TASK DESCRIPTION: Locate every line in the records below that contains the word "UlordChain", and copy each one.

Plain-text document sources
----------------------------------------

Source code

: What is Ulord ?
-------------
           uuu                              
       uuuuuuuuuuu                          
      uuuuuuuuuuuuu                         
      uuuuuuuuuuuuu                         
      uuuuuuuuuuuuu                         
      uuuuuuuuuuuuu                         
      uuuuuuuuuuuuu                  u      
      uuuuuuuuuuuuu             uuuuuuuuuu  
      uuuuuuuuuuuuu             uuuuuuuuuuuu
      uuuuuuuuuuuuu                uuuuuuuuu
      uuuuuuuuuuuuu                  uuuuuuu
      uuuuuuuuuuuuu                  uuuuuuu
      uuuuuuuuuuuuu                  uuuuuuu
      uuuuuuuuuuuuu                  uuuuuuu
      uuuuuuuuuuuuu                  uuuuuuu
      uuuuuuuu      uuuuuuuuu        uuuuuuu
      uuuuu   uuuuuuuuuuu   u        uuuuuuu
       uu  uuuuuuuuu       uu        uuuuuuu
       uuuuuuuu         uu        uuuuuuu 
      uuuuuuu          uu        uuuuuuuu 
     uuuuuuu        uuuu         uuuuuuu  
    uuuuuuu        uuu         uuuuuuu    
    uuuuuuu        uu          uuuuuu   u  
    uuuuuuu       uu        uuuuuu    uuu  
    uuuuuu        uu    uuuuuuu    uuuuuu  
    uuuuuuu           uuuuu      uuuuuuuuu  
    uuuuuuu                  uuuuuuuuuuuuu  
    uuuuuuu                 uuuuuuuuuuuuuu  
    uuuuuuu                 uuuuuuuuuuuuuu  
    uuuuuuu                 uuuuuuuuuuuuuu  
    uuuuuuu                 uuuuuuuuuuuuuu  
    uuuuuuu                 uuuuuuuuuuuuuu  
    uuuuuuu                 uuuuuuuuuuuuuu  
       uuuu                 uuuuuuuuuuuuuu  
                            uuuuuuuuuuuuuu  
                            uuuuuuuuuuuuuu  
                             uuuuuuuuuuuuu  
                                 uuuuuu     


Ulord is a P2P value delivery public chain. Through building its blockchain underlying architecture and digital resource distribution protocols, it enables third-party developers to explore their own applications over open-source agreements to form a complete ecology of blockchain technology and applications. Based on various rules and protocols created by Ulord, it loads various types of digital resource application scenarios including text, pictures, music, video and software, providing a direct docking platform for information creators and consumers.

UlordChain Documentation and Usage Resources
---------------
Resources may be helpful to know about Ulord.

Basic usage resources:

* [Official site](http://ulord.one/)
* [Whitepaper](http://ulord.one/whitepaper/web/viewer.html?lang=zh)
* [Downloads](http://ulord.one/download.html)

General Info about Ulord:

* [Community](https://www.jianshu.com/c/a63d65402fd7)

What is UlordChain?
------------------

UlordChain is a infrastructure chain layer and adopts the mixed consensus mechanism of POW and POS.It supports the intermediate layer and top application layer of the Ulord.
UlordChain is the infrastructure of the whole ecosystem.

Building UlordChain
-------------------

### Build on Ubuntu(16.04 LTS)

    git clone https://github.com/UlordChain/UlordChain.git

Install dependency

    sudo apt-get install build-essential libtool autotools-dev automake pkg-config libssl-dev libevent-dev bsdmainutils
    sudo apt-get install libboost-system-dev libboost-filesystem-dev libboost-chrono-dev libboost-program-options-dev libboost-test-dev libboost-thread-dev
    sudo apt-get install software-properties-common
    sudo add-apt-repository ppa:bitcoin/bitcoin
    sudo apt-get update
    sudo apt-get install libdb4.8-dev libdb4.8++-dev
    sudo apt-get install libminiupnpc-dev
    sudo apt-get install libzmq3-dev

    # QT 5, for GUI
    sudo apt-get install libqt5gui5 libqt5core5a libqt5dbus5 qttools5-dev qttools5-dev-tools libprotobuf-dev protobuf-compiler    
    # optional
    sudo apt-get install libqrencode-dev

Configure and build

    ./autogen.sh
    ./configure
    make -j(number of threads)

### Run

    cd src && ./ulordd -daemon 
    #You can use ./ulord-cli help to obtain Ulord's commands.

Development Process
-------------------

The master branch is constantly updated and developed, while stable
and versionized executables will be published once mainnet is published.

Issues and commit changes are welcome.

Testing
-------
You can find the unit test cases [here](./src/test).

----------------------------------------

PROBLEM SOLUTION:
UlordChain Documentation and Usage Resources
What is UlordChain?
UlordChain is a infrastructure chain layer and adopts the mixed consensus mechanism of POW and POS.It supports the intermediate layer and top application layer of the Ulord.
UlordChain is the infrastructure of the whole ecosystem.
Building UlordChain
    git clone https://github.com/UlordChain/UlordChain.git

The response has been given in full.